Portable Virtual Reality
This image, taken on April 7, 1993, shows me using the world's first portable virtual environment system, by Future Vision Technologies. While the first prototypes were developed in 1991, this version was the first to be strapped on to the user's body and powered by a battery lifted from a Macintosh Powerbook. Although never brought to market by Future Vision, this unit is remarkably similar in design to Nintendo's VirtualBoy which was released years later. The failure of VirtualBoy to sell many units gives me a sense of comfort that I never saw this unit as being well suited for gaming. Some of my application concepts were described in the SPIE 94 paper Portable Virtual Environment Generator: InterFACE and in the VR Report, May 93 article Wearable Virtual Reality and Network Management.

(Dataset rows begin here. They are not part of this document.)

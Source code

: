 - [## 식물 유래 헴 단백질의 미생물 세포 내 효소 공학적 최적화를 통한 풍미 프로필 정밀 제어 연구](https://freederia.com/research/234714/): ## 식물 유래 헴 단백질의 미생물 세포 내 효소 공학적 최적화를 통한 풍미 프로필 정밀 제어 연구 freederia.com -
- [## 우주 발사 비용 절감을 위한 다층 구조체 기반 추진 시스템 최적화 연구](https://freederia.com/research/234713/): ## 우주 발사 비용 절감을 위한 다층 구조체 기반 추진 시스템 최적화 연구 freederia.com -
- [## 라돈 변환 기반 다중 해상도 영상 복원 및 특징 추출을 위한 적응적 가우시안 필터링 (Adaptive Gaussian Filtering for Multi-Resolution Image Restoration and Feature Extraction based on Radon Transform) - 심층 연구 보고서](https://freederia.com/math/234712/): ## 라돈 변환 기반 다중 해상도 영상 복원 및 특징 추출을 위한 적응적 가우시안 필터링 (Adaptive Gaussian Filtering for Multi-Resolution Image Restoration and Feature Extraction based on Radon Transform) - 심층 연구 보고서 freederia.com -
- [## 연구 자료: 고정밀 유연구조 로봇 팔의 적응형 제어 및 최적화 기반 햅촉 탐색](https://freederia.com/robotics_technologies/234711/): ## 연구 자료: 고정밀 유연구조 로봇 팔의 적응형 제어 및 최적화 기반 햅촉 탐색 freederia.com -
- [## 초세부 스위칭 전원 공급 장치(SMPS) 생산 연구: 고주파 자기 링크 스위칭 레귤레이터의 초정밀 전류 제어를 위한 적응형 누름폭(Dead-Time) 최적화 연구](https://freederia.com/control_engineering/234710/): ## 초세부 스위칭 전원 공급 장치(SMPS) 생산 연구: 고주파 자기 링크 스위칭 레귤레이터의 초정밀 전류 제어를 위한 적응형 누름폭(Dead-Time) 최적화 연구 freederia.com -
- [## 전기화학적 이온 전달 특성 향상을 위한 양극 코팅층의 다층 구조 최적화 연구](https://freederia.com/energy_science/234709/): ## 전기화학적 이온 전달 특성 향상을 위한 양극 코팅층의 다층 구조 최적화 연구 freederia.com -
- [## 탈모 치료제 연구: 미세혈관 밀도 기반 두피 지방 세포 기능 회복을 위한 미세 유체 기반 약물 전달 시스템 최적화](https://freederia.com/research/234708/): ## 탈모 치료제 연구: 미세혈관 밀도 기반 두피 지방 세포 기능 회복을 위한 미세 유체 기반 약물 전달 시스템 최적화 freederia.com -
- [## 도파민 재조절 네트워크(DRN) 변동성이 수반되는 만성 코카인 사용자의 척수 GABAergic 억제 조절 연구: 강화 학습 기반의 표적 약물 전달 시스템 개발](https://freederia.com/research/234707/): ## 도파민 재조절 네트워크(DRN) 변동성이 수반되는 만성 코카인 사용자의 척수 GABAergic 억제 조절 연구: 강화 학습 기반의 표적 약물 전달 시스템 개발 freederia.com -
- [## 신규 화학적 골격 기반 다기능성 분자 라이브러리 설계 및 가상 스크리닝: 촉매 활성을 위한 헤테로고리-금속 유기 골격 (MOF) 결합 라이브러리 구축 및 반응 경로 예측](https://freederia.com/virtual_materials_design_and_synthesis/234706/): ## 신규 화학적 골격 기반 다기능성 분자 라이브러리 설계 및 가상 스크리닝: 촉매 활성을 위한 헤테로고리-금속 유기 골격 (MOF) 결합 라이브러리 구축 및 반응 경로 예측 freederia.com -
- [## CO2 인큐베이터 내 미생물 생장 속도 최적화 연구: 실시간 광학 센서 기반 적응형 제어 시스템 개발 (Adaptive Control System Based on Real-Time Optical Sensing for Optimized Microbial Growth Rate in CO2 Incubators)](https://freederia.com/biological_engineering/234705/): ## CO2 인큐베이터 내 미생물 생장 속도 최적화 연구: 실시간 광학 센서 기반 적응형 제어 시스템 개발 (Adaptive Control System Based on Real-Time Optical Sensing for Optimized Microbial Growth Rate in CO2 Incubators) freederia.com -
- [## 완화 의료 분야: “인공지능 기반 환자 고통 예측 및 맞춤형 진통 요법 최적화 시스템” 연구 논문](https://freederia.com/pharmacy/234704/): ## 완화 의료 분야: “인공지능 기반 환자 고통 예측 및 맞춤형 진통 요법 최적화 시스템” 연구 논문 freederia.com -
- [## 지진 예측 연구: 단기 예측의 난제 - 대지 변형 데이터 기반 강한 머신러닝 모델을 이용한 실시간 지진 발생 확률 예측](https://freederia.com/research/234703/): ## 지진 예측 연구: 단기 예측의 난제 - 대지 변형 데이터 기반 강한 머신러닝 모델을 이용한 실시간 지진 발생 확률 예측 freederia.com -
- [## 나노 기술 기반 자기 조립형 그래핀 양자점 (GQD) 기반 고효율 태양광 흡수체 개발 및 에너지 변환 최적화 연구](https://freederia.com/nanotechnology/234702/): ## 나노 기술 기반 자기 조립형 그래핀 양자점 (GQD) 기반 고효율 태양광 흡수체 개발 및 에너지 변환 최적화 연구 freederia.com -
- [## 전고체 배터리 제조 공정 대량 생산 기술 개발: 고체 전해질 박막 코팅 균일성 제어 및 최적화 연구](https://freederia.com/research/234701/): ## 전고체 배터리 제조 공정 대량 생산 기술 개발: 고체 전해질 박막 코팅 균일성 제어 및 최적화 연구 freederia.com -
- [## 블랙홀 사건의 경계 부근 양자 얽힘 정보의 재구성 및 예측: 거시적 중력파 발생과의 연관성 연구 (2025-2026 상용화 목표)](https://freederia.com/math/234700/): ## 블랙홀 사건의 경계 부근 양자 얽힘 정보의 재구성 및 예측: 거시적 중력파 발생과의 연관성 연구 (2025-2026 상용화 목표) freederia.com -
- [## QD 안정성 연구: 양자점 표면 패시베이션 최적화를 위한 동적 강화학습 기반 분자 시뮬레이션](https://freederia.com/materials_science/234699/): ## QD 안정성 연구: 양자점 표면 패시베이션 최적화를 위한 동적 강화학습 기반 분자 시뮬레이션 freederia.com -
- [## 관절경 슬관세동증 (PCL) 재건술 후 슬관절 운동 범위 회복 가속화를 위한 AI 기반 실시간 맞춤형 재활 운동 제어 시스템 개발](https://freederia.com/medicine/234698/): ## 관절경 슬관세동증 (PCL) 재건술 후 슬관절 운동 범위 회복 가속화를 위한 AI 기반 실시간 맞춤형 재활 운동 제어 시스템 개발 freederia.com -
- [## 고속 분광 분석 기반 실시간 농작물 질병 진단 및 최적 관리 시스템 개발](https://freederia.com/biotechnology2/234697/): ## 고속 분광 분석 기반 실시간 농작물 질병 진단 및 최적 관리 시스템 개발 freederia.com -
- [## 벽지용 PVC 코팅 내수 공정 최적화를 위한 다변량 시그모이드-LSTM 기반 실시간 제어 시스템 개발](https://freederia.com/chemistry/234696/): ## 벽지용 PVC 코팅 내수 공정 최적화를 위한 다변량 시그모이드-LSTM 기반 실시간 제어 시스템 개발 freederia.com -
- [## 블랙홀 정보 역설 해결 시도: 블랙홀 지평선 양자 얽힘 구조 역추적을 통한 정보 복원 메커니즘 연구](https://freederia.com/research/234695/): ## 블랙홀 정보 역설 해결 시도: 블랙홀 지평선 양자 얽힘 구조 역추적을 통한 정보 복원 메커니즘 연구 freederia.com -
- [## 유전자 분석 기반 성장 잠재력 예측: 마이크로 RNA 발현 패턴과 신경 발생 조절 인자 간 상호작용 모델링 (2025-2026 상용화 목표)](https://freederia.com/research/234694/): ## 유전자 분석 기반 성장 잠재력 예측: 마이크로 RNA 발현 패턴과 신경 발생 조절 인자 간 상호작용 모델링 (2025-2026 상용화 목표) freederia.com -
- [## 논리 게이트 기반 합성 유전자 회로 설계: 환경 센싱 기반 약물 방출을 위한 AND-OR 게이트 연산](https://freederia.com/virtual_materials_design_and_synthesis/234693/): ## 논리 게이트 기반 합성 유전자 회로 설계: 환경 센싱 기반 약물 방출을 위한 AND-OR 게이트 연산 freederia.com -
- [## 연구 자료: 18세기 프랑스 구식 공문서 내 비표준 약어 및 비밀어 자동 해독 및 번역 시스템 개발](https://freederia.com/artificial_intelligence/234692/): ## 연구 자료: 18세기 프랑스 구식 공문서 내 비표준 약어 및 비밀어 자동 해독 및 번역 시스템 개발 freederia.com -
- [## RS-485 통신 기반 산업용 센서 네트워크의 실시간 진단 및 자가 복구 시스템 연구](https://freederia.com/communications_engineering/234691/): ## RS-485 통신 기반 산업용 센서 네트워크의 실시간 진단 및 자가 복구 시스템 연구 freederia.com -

The user plugged a ROM cartridge with the desired software, put on the HMD, grabbed the joystick and powered on the unit to see a red-wireframe world snap into view. The HMD used two PrivateEye displays from Reflection Technologies to generate a stereoscopic CGA-resolution display with extremely high contrast and brightness.
Since most of Future Vision's effort was focused on other products, only one title was ever created for this unit. The monotony of demonstrating this single title over and over again led to nightmares of being trapped in "Hell City." Needless to say, the name stuck, and to this day early VR mavens will still conjure the name in conversation with the slightest hint of red reflecting off their retinas.
The images below are from a camera pointed into one of the eyes. The blur is from the camera catching the display in mid-scan. The user saw the scene as rock-solid and very bright.
These photos serve as a reminder. There was so much good technology being developed back in the early 90s. We all had the bug and we had it bad. Innovation was occurring at a rapid pace, so rapid that we thought that these crappy interfaces you are using right now to read this article would be long gone. The question is, what happened? I certainly didn't think computing at the millennium would look like this.
Well, I certainly hope to bring the promise back to life.